Asian equities have taken their lead from China with Japan’s Nikkei 225 Index posting a 3% decline this morning. The equity sell-off has extended to European exchanges in early trading with the Euro Stoxx index of the Eurozone’s 50 leading blue-chip companies down 3% as I write. Risk aversion within financial markets, particularly within the Middle-East, has come to the fore. Saudi Arabia and Iran are in the midst of one of their worst diplomatic standoffs in twenty five years. The former has severed diplomatic ties with the latter after the Saudi Arabian embassy in Tehran was torched by protesters over the weekend. The unrest followed Saudi Arabia’s execution of 47 people, including a top Shiite cleric, on terrorism related charges.
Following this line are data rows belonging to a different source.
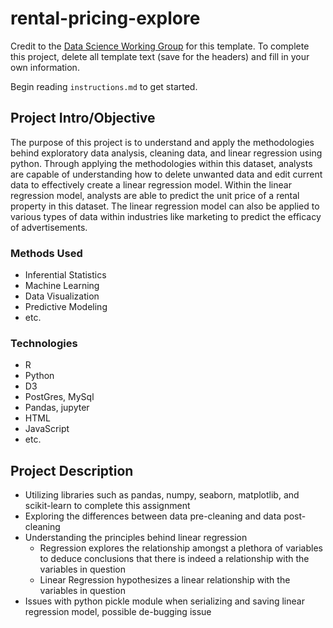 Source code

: # rental-pricing-explore

Credit to the [Data Science Working Group](http://datascience.codeforsanfrancisco.org) for this template. To complete this project, delete all template text (save for the headers) and fill in your own information.

Begin reading `instructions.md` to get started.

## Project Intro/Objective
The purpose of this project is to understand and apply the methodologies behind exploratory data analysis, cleaning data, and linear regression using python. Through applying the methodologies within this dataset, analysts are capable of understanding how to delete unwanted data and edit current data to effectively create a linear regression model. Within the linear regression model, analysts are able to predict the unit price of a rental property in this dataset. The linear regression model can also be applied to various types of data within industries like marketing to predict the efficacy of advertisements. 

### Methods Used
* Inferential Statistics
* Machine Learning
* Data Visualization
* Predictive Modeling
* etc.

### Technologies
* R 
* Python
* D3
* PostGres, MySql
* Pandas, jupyter
* HTML
* JavaScript
* etc. 

## Project Description
* Utilizing libraries such as pandas, numpy, seaborn, matplotlib, and scikit-learn to complete this assignment
* Exploring the differences between data pre-cleaning and data post-cleaning
* Understanding the principles behind linear regression 
    * Regression explores the relationship amongst a plethora of variables to deduce conclusions that there is indeed a relationship with the variables in question
    * Linear Regression hypothesizes a linear relationship with the variables in question 
* Issues with python pickle module when serializing and saving linear regression model, possible de-bugging issue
This has incensed the Shiite majority in the Eastern Province of Saudi Arabia and Iran which has a Shiite majority. The unexpected escalation in geopolitical tension between Iran and Saudi Arabia and the wider Middle-East comes at a time when Saudi Arabia is implementing austerity for the first time in its history. Austerity within the Middle-East’s largest economy and a ramping up of geopolitical tensions are a dangerous mix. This also has the potential to push up the oil price. Brent crude breached $38pb overnight before easing back towards $37pb this morning. This compares with just over $36pb a fortnight ago.
The health of the global manufacturing sector remains in focus today with the various PMI surveys. The Eurozone’s manufacturing PMI for December, released within the last hour, has been confirmed at 53.2 – a 20-month high and marginally above the preliminary flash estimate. The UK manufacturing PMI is the key release in the UK this morning. The consensus amongst analysts is for 52.8 print which is broadly in line with November’s reading.
This afternoon’s US ISM manufacturing survey could through up a surprise following some weaker than expected regional manufacturing surveys over the last week. The Dallas Fed manufacturing index for fell to its lowest level last month since May. Meanwhile the Chicago PMI slumped from 48.7 in November to 42.9 (50.0 was expected). The US economy has never not been in recession when the Chicago PMI has been posting such a sharp rate of contraction.
Following the festive period trading volumes within the financial markets will return to their normal levels this week. Looking at the currency markets it is noted that EUR/USD is little changed at $1.091 relative to a fortnight ago ($1.087). The movements with sterling have been more marked with the pound giving up ground against both the single currency and the dollar over the last 2 weeks. Cable has fallen from $1.492 to $1.477 over the last fortnight. Meanwhile EUR/GBP has moved from 72.9p to 73.9p over the same period having briefly breached 74p this morning.
Looking to the week ahead it is a busy week for top tier economic data releases culminating with Friday’s nonfarm payrolls report. In the UK we have the construction and services PMIs on Tuesday and Wednesday respectively. In the Eurozone we have the CPI estimate for December due tomorrow with the final services & composite PMIs on Wednesday. The various confidence surveys for the Eurozone are due on Thursday.
In the US we have the ADP private sector employment report on Wednesday alongside the ISM nonmanufacturing survey, durable goods orders and Fed Minutes. Friday’s nonfarm payrolls report is expected to reveal a 200k net gain in employment in December. This is broadly in line with November’s outturn of 197k. Meanwhile Chinese economic data releases due this week include the services PMI on Wednesday and exports on Friday. Outside of these financial markets will pay close attention to equity markets and developments linked to Saudi Arabia.
Wishing you all a happy, healthy and prosperous New Year.